The designation of a teratoma with malignant transformation (TMT) refers to the occurrence of somatic non-germ cell malignancies within a teratoma. While TMT is a rare but well recognised phenomenon in adult germ cell tumors (GCT), data on TMT in pediatric GCTs are lacking.

PATIENTS AND METHODS

Between 1982 and 2003, 641 patients with extracranial nontesticular pure teratoma (256 coccygeal, 246 ovarian, 139 other sites) were reported to the MAKEI protocols 83/86/89/96 by various, mainly German centres. Patients with teratoma and somatic malignancy were identified by database queries. Patients with malignant germ cell tumor components were excluded from this analysis. The clinical files were reviewed and re-evaluated centrally. Information was actualized by requisition to the participating hospitals.

RESULTS

We identified nine patients (all female, age 0-39 years) meeting the histological criteria of TMT. Two patients had coccygeal teratomas and seven ovarian tumors. Carcinoma was the dominating malignancy (five of nine cases). Tumors with glial differentiation and embryonal tumors occurred in two cases each. Resection was performed in seven patients (including both coccygeal tumors) and adjuvant chemotherapy was administered in one of them.
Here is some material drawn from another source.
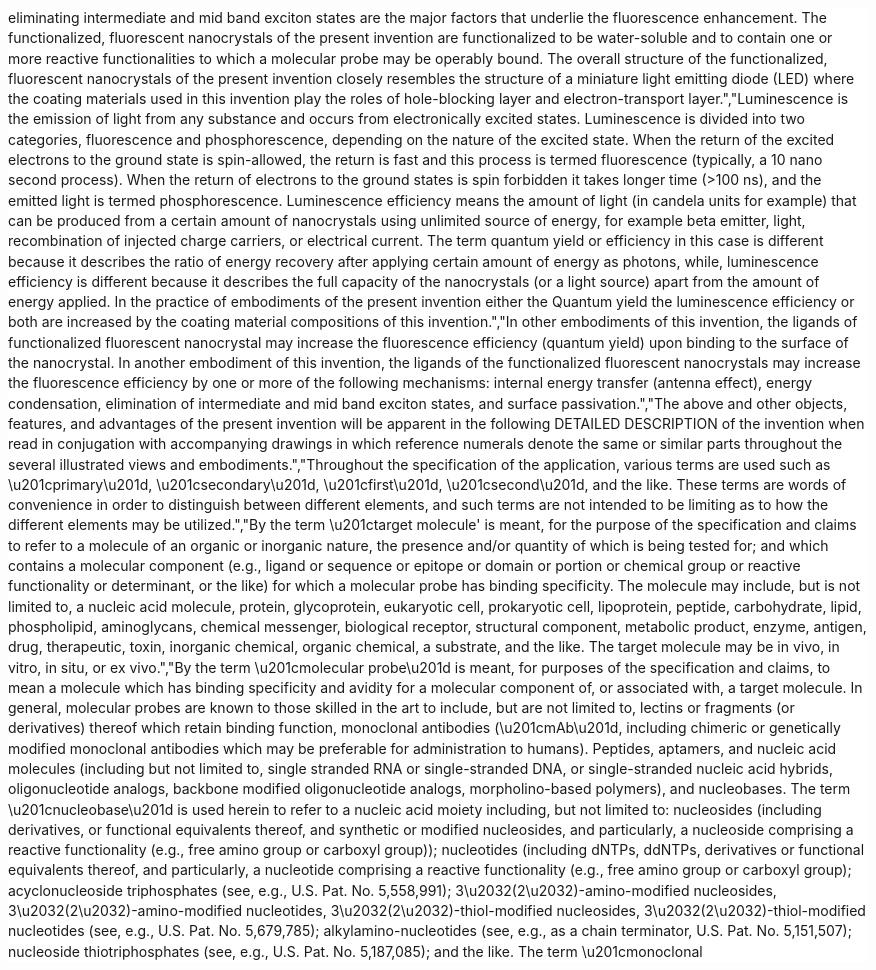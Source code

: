 eliminating intermediate and mid band exciton states are the major factors that underlie the fluorescence enhancement. The functionalized, fluorescent nanocrystals of the present invention are functionalized to be water-soluble and to contain one or more reactive functionalities to which a molecular probe may be operably bound. The overall structure of the functionalized, fluorescent nanocrystals of the present invention closely resembles the structure of a miniature light emitting diode (LED) where the coating materials used in this invention play the roles of hole-blocking layer and electron-transport layer.","Luminescence is the emission of light from any substance and occurs from electronically excited states. Luminescence is divided into two categories, fluorescence and phosphorescence, depending on the nature of the excited state. When the return of the excited electrons to the ground state is spin-allowed, the return is fast and this process is termed fluorescence (typically, a 10 nano second process). When the return of electrons to the ground states is spin forbidden it takes longer time (>100 ns), and the emitted light is termed phosphorescence. Luminescence efficiency means the amount of light (in candela units for example) that can be produced from a certain amount of nanocrystals using unlimited source of energy, for example beta emitter, light, recombination of injected charge carriers, or electrical current. The term quantum yield or efficiency in this case is different because it describes the ratio of energy recovery after applying certain amount of energy as photons, while, luminescence efficiency is different because it describes the full capacity of the nanocrystals (or a light source) apart from the amount of energy applied. In the practice of embodiments of the present invention either the Quantum yield the luminescence efficiency or both are increased by the coating material compositions of this invention.","In other embodiments of this invention, the ligands of functionalized fluorescent nanocrystal may increase the fluorescence efficiency (quantum yield) upon binding to the surface of the nanocrystal. In another embodiment of this invention, the ligands of the functionalized fluorescent nanocrystals may increase the fluorescence efficiency by one or more of the following mechanisms: internal energy transfer (antenna effect), energy condensation, elimination of intermediate and mid band exciton states, and surface passivation.","The above and other objects, features, and advantages of the present invention will be apparent in the following DETAILED DESCRIPTION of the invention when read in conjugation with accompanying drawings in which reference numerals denote the same or similar parts throughout the several illustrated views and embodiments.","Throughout the specification of the application, various terms are used such as \u201cprimary\u201d, \u201csecondary\u201d, \u201cfirst\u201d, \u201csecond\u201d, and the like. These terms are words of convenience in order to distinguish between different elements, and such terms are not intended to be limiting as to how the different elements may be utilized.","By the term \u201ctarget molecule' is meant, for the purpose of the specification and claims to refer to a molecule of an organic or inorganic nature, the presence and\/or quantity of which is being tested for; and which contains a molecular component (e.g., ligand or sequence or epitope or domain or portion or chemical group or reactive functionality or determinant, or the like) for which a molecular probe has binding specificity. The molecule may include, but is not limited to, a nucleic acid molecule, protein, glycoprotein, eukaryotic cell, prokaryotic cell, lipoprotein, peptide, carbohydrate, lipid, phospholipid, aminoglycans, chemical messenger, biological receptor, structural component, metabolic product, enzyme, antigen, drug, therapeutic, toxin, inorganic chemical, organic chemical, a substrate, and the like. The target molecule may be in vivo, in vitro, in situ, or ex vivo.","By the term \u201cmolecular probe\u201d is meant, for purposes of the specification and claims, to mean a molecule which has binding specificity and avidity for a molecular component of, or associated with, a target molecule. In general, molecular probes are known to those skilled in the art to include, but are not limited to, lectins or fragments (or derivatives) thereof which retain binding function, monoclonal antibodies (\u201cmAb\u201d, including chimeric or genetically modified monoclonal antibodies which may be preferable for administration to humans). Peptides, aptamers, and nucleic acid molecules (including but not limited to, single stranded RNA or single-stranded DNA, or single-stranded nucleic acid hybrids, oligonucleotide analogs, backbone modified oligonucleotide analogs, morpholino-based polymers), and nucleobases. The term \u201cnucleobase\u201d is used herein to refer to a nucleic acid moiety including, but not limited to: nucleosides (including derivatives, or functional equivalents thereof, and synthetic or modified nucleosides, and particularly, a nucleoside comprising a reactive functionality (e.g., free amino group or carboxyl group)); nucleotides (including dNTPs, ddNTPs, derivatives or functional equivalents thereof, and particularly, a nucleotide comprising a reactive functionality (e.g., free amino group or carboxyl group); acyclonucleoside triphosphates (see, e.g., U.S. Pat. No. 5,558,991); 3\u2032(2\u2032)-amino-modified nucleosides, 3\u2032(2\u2032)-amino-modified nucleotides, 3\u2032(2\u2032)-thiol-modified nucleosides, 3\u2032(2\u2032)-thiol-modified nucleotides (see, e.g., U.S. Pat. No. 5,679,785); alkylamino-nucleotides (see, e.g., as a chain terminator, U.S. Pat. No. 5,151,507); nucleoside thiotriphosphates (see, e.g., U.S. Pat. No. 5,187,085); and the like. The term \u201cmonoclonal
Two patients relapsed after resection, but both were cured with chemotherapy. Two patients suffered from advanced tumors and both were treated with primary chemotherapy. One patient was cured from the malignant component (astrocytoma), but the teratomatous components persisted. The other patient died as a result of progression of her malignant medulloepithelioma.

CONCLUSIONS

Malignant transformation of pure teratomas constitutes a very rare entity in children and adolescents that is most commonly observed in postpubertal girls with ovarian teratoma. Compared to adult patients, similar malignant entities can be observed in association with teratoma. However, in our series, no sarcoma was diagnosed. In localised tumors, complete resection appears to be adequate, whereas chemotherapy should be considered in patients with R1- or R2-resection. Cisplatinum-based chemotherapy was effective as two of four relapsed patients survived tumor free. However, the ideal regimen has not yet been established and the known sensitivity of the histologic components to cytostatic drugs has to be considered in the choice of treatment. Further molecular biologic studies are necessary to understand the origin of these tumors.